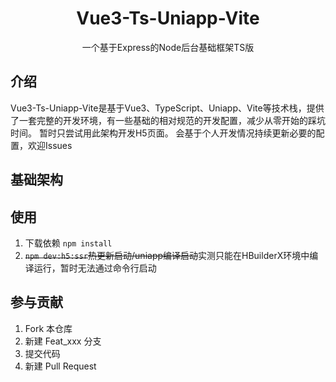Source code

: <h1 align="center">Vue3-Ts-Uniapp-Vite</h1>
<p align="center">一个基于Express的Node后台基础框架TS版</p>

## 介绍
Vue3-Ts-Uniapp-Vite是基于Vue3、TypeScript、Uniapp、Vite等技术栈，提供了一套完整的开发环境，有一些基础的相对规范的开发配置，减少从零开始的踩坑时间。
暂时只尝试用此架构开发H5页面。
会基于个人开发情况持续更新必要的配置，欢迎Issues

##  基础架构

##  使用
  
1. 下载依赖 `npm install`
2. ~~`npm dev:h5:ssr`热更新启动/uniapp编译启动~~实测只能在HBuilderX环境中编译运行，暂时无法通过命令行启动
  
##  参与贡献
  
1. Fork 本仓库
2. 新建 Feat_xxx 分支
3. 提交代码
4. 新建 Pull Request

• **Work instructions**:
Copy every line above exactly; images stay out.

• **Task output**:
Source code

: <h1 align="center">Vue3-Ts-Uniapp-Vite</h1>
<p align="center">一个基于Express的Node后台基础框架TS版</p>

## 介绍
Vue3-Ts-Uniapp-Vite是基于Vue3、TypeScript、Uniapp、Vite等技术栈，提供了一套完整的开发环境，有一些基础的相对规范的开发配置，减少从零开始的踩坑时间。
暂时只尝试用此架构开发H5页面。
会基于个人开发情况持续更新必要的配置，欢迎Issues

##  基础架构

##  使用
  
1. 下载依赖 `npm install`
2. ~~`npm dev:h5:ssr`热更新启动/uniapp编译启动~~实测只能在HBuilderX环境中编译运行，暂时无法通过命令行启动
  
##  参与贡献
  
1. Fork 本仓库
2. 新建 Feat_xxx 分支
3. 提交代码
4. 新建 Pull Request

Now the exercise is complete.